MailServer!

13 08 2008

Well, I was commissioned by my dad to install a mailserver, and I can say I have successfully done so in a day. It wasn’t easy, I got many errors, and sometimes had absolutely no idea what I was doing, but thanks to the forums I was able to get it working perfectly.

The first thing I had to do was find out what all was necessary for the mailserver. I found this great source from the Ubuntu documentation site which laid everything out nicely. I decided to use Postfix for my Mail Transfer Agent (MTA) since it is the default for Ubuntu. Nothing was terribly difficult about installing it, I just followed the default list of settings they give in the guide. One problem I did run into however, was with Comcast not allowing its customers to directly send out e-mail. They had set their service up so that their block of IP’s could not send e-mails out from their own outbound servers. They listed these IP’s on Spamhause.org. This means that if I sent an e-mail to certain addresses, depending on how strictly they followed the lists from Spamhause, the e-mails could possibly not be delivered. This ended up being a real easy fix. In /etc/postfix/main.cf, I just had to change the “relayhost = ” value to whatever Comcast’s outgoing mailserver address was. In this case, smtp.comcast.net.

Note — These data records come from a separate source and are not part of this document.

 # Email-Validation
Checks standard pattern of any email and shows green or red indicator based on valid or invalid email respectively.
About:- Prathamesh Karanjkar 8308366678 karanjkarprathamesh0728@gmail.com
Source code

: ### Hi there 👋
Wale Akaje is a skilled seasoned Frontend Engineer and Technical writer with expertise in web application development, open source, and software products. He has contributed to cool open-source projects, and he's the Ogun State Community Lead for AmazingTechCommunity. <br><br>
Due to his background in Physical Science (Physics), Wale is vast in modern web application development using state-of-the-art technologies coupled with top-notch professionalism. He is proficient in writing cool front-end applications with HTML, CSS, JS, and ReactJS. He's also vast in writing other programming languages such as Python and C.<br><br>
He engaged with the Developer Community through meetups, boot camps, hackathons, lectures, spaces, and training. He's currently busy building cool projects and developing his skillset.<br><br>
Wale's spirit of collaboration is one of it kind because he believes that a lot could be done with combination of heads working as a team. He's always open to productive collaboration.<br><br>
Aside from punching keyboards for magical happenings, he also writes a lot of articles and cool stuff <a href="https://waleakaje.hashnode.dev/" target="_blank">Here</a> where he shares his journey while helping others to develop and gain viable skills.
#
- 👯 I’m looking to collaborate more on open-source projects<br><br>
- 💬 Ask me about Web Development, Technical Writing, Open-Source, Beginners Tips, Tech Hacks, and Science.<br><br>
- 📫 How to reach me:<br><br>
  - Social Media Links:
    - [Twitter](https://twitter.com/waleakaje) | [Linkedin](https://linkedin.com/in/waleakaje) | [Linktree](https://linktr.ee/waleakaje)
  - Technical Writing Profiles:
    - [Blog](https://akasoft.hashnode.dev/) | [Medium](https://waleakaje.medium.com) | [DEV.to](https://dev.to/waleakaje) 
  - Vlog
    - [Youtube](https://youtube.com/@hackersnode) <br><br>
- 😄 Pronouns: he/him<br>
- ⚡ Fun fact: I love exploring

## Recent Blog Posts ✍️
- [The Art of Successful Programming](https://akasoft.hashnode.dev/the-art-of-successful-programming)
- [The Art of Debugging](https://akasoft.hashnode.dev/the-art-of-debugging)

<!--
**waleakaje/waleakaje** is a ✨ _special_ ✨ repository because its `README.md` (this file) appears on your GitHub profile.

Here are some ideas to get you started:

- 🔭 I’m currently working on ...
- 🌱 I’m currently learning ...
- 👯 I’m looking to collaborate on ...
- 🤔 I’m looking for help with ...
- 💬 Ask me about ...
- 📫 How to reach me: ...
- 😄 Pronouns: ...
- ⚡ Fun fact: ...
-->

Since I had no idea what I was doing to start, I felt the Mail filtering option was something I could add later when I had the server working perfectly. So I skipped over that section and to the Mail Delivery Agent (MDA). For that, I chose Dovecot, since they say it was written primarily with security in mind. From the choices of Protocols, POP3, POP3S, IMAP, and IMAPS, I chose IMAP and IMAPS. There was really no specific reason for this, I read on wikipedia that they were all pretty much the same, IMAPS and POP3S just being more secure. For the choice of mailboxes, I went with Maildir instead of the default mbox. This was because they explained Maildir as saving each individual e-mail to its own file. This reduces the chance of accidentally losing an e-mail, because the files are never modified. With mbox however, each file may contain several e-mails, and so that means the files are modified to write new e-mails to them.

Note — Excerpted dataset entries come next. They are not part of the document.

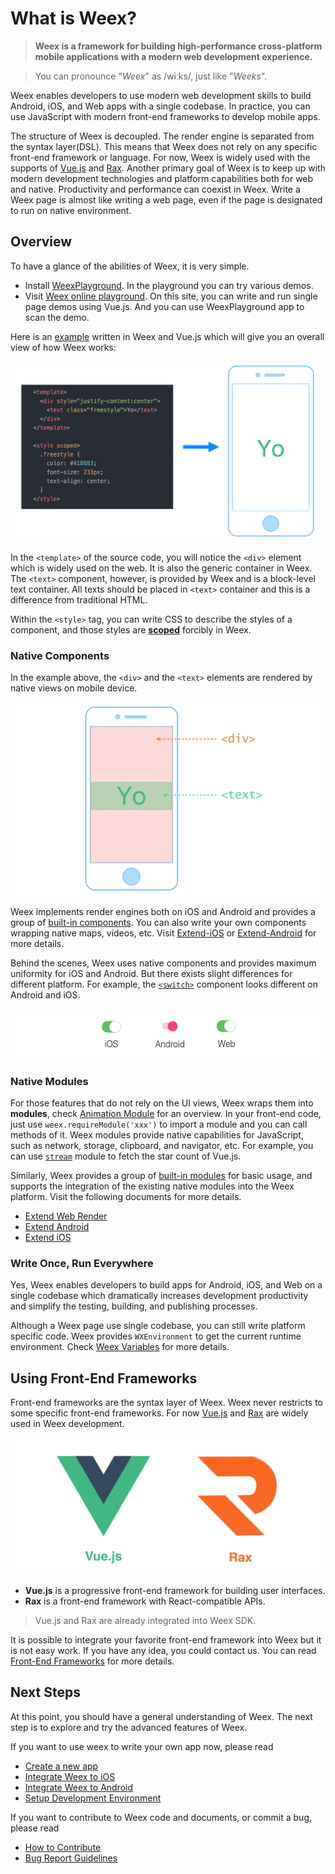 # What is Weex?

<!-- toc -->

> **Weex is a framework for building high-performance cross-platform mobile applications with a modern web development experience.**

> You can pronounce "*Weex*" as /wiːks/, just like "*Weeks*".

Weex enables developers to use modern web development skills to build Android, iOS, and Web apps with a single codebase. In practice, you can use JavaScript with modern front-end frameworks to develop mobile apps.

The structure of Weex is decoupled. The render engine is separated from the syntax layer(DSL). This means that Weex does not rely on any specific front-end framework or language. For now, Weex is widely used with the supports of [Vue.js](https://vuejs.org/) and [Rax](https://alibaba.github.io/rax/). Another primary goal of Weex is to keep up with modern development technologies and platform capabilities both for web and native. Productivity and performance can coexist in Weex. Write a Weex page is almost like writing a web page, even if the page is designated to run on native environment.

## Overview

To have a glance of the abilities of Weex, it is very simple.

* Install [WeexPlayground](http://weex.apache.org/tools/playground.html). In the playground you can try various demos.
* Visit [Weex online playground](http://dotwe.org/vue). On this site, you can write and run single page demos using Vue.js. And you can use WeexPlayground app to scan the demo.

Here is an [example](http://dotwe.org/vue/8da01827631b21150a12dd54d7114380) written in Weex and Vue.js which will give you an overall view of how Weex works:

![Weex Example](./images/weex-example-yo.png)

In the `<template>` of the source code, you will notice the `<div>` element which is widely used on the web. It is also the generic container in Weex. The `<text>` component, however, is provided by Weex and is a block-level text container. All texts should be placed in `<text>` container and this is a difference from traditional HTML.

Within the `<style>` tag, you can write CSS to describe the styles of a component, and those styles are [**scoped**](https://vue-loader.vuejs.org/en/features/scoped-css.html) forcibly in Weex.

### Native Components

In the example above, the `<div>` and the `<text>` elements are rendered by native views on mobile device.

![Native Components](./images/native-component.png)

Weex implements render engines both on iOS and Android and provides a group of [built-in components](../docs/components/div.html). You can also write your own components wrapping native maps, videos, etc. Visit [Extend-iOS](./extend/extend-ios.html) or [Extend-Android](./extend/extend-android.html) for more details.

Behind the scenes, Weex uses native components and provides maximum uniformity for iOS and Android. But there exists slight differences for different platform. For example, the [`<switch>`](http://dotwe.org/vue/d96943452b6708422197c47920903823) component looks different on Android and iOS.

![Different switch](./images/different-switch.png)

### Native Modules

For those features that do not rely on the UI views, Weex wraps them into **modules**, check [Animation Module](../docs/modules/animation.html) for an overview. In your front-end code, just use `weex.requireModule('xxx')` to import a module and you can call methods of it. Weex modules provide native capabilities for JavaScript, such as network, storage, clipboard, and navigator, etc. For example, you can use [`stream`](http://dotwe.org/vue/2ae062b6a04124a35bbe2da3b1e5c07b) module to fetch the star count of Vue.js.

Similarly, Weex provides a group of [built-in modules](../docs/modules/animation.html) for basic usage, and supports the integration of the existing native modules into the Weex platform. Visit the following documents for more details.

* [Extend Web Render](./extend/extend-web.html)
* [Extend Android](./extend/extend-android.html)
* [Extend iOS](./extend/extend-ios.html)

### Write Once, Run Everywhere

Yes, Weex enables developers to build apps for Android, iOS, and Web on a single codebase which dramatically increases development productivity and simplify the testing, building, and publishing processes.

Although a Weex page use single codebase, you can still write platform specific code. Weex provides `WXEnvironment` to get the current runtime environment. Check [Weex Variables](../docs/api/weex-variable.html) for more details.

## Using Front-End Frameworks

Front-end frameworks are the syntax layer of Weex. Weex never restricts to some specific front-end frameworks. For now [Vue.js](https://vuejs.org/) and [Rax](https://alibaba.github.io/rax/) are widely used in Weex development.

![Vue and Rax](./images/vue-rax.png)

- **Vue.js** is a progressive front-end framework for building user interfaces.
- **Rax** is a front-end framework with React-compatible APIs.

> Vue.js and Rax are already integrated into Weex SDK.

It is possible to integrate your favorite front-end framework into Weex but it is not easy work. If you have any idea, you could contact us. You can read [Front-End Frameworks](./front-end-frameworks.html) for more details.

## Next Steps

At this point, you should have a general understanding of Weex. The next step is to explore and try the advanced features of Weex.

If you want to use weex to write your own app now, please read

- [Create a new app](./develop/create-a-new-app.html)
- [Integrate Weex to iOS](./develop/integrate-to-iOS-app.html)
- [Integrate Weex to Android](./develop/integrate-to-android-app.html)
- [Setup Development Environment](./develop/setup-develop-environment.html)

If you want to contribute to Weex code and documents, or commit a bug, please read

- [How to Contribute](./contribute/how-to-contribute.html)
- [Bug Report Guidelines](./contribute/bug-report-guidelines.html)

I must say that I did not know anything about either OpenWebmail or SquirrelMail. I just chose one quickly. I am not too impressed with SquirrelMail which I am currently using. It’s kind of ugly and that makes it hard to look at. I just read over OpenWebMail and am considering using that just because you simply download and it’s ready, and looking at the screenshots, it looks a lot nicer.

These are all of the problems I ran into installing this server. Everything works perfectly for me now. I know the forums helped me a lot, and without people replying to my threads there, I’d probably still be stuck. The guide which I linked to at the very beginning of this post was a really big help too. Every step is spot on, and really that’s the only reason I even knew which direction I needed to go.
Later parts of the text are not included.